[[ THE DATA, beginning ]]

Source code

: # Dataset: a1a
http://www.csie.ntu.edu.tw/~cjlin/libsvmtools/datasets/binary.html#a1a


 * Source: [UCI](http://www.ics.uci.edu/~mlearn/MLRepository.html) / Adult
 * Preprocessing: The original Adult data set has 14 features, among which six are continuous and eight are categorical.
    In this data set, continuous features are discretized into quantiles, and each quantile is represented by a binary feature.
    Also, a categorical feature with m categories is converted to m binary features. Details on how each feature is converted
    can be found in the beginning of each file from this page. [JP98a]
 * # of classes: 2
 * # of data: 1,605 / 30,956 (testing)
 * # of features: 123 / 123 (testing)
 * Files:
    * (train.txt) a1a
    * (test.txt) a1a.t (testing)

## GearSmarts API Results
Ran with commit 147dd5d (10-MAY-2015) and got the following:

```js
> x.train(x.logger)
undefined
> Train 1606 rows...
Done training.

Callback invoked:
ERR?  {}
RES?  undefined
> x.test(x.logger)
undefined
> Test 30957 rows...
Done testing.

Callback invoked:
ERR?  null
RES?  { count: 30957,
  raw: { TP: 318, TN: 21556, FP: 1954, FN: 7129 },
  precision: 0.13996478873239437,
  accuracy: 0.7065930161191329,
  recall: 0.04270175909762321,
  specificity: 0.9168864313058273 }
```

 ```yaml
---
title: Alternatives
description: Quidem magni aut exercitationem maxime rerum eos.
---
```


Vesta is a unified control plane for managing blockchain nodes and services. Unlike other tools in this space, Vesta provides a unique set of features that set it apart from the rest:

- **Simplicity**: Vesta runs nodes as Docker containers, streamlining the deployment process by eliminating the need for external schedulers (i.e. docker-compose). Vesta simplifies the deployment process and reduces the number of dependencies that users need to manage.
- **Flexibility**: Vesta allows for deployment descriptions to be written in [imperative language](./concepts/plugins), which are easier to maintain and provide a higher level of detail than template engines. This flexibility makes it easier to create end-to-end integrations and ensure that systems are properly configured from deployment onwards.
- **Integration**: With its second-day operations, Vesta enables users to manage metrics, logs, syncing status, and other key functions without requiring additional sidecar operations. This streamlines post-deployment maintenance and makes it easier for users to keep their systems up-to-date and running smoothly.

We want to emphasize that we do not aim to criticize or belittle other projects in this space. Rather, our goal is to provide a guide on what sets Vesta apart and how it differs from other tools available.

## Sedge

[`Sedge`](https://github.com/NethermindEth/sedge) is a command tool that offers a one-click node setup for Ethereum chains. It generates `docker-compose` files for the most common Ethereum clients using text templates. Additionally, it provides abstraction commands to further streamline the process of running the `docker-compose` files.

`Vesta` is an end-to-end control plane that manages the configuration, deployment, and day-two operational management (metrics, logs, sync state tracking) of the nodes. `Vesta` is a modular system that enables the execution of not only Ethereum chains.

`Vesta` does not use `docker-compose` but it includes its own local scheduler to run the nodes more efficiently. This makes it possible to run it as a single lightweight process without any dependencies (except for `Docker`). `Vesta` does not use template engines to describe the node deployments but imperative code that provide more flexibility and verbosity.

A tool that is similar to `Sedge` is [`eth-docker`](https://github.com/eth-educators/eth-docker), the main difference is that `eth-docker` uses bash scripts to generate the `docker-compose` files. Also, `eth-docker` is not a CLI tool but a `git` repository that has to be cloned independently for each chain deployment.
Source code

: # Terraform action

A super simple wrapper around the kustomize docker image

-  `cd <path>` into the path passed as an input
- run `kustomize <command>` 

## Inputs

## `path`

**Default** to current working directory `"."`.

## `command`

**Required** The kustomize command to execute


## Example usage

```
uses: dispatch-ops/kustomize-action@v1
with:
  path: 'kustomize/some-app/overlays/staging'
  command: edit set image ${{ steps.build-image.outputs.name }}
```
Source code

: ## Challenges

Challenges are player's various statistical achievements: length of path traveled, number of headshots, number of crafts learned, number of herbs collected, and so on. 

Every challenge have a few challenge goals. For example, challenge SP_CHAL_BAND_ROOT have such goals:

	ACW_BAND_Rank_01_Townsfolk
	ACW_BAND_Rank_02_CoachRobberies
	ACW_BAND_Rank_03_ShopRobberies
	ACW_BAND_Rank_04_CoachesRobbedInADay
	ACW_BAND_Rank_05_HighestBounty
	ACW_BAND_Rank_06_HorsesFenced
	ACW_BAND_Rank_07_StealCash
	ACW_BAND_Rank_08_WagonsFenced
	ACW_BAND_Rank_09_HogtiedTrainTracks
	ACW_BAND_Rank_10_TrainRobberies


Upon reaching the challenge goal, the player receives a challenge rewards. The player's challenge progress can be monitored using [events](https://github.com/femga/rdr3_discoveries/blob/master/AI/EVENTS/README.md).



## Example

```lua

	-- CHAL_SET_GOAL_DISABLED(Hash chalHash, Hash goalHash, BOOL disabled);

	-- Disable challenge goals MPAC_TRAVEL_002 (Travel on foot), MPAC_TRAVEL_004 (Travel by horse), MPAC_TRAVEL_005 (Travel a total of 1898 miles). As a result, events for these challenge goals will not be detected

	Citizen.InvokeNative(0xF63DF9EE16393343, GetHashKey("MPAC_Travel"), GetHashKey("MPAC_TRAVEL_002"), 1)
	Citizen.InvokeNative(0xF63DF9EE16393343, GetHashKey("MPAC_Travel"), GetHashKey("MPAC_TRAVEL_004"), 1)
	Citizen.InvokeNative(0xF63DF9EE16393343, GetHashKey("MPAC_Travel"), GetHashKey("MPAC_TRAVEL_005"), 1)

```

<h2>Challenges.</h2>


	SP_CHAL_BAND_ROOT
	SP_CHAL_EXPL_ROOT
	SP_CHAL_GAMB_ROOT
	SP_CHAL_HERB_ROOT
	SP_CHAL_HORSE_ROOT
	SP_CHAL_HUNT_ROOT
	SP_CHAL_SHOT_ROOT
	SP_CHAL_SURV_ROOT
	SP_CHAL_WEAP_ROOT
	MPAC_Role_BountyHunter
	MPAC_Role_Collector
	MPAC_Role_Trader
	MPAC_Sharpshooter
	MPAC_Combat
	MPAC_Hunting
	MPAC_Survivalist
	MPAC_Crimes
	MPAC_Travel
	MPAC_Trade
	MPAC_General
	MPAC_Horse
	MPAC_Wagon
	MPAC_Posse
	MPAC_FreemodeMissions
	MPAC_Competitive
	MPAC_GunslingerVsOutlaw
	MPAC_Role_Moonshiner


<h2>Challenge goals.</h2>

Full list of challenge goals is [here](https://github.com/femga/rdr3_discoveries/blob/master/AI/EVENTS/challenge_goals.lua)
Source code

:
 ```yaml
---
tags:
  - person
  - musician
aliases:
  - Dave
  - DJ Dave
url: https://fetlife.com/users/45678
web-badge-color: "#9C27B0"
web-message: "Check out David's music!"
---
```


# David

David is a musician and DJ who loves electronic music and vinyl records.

[[ THE DATA, end ]]

Find the line with "MPAC_Hunting" in the listing. Reproduce it and all the lines after it, exactly, through the last line.

	MPAC_Hunting
	MPAC_Survivalist
	MPAC_Crimes
	MPAC_Travel
	MPAC_Trade
	MPAC_General
	MPAC_Horse
	MPAC_Wagon
	MPAC_Posse
	MPAC_FreemodeMissions
	MPAC_Competitive
	MPAC_GunslingerVsOutlaw
	MPAC_Role_Moonshiner


<h2>Challenge goals.</h2>

Full list of challenge goals is [here](https://github.com/femga/rdr3_discoveries/blob/master/AI/EVENTS/challenge_goals.lua)
Source code

:
 ```yaml
---
tags:
  - person
  - musician
aliases:
  - Dave
  - DJ Dave
url: https://fetlife.com/users/45678
web-badge-color: "#9C27B0"
web-message: "Check out David's music!"
---
```


# David

David is a musician and DJ who loves electronic music and vinyl records.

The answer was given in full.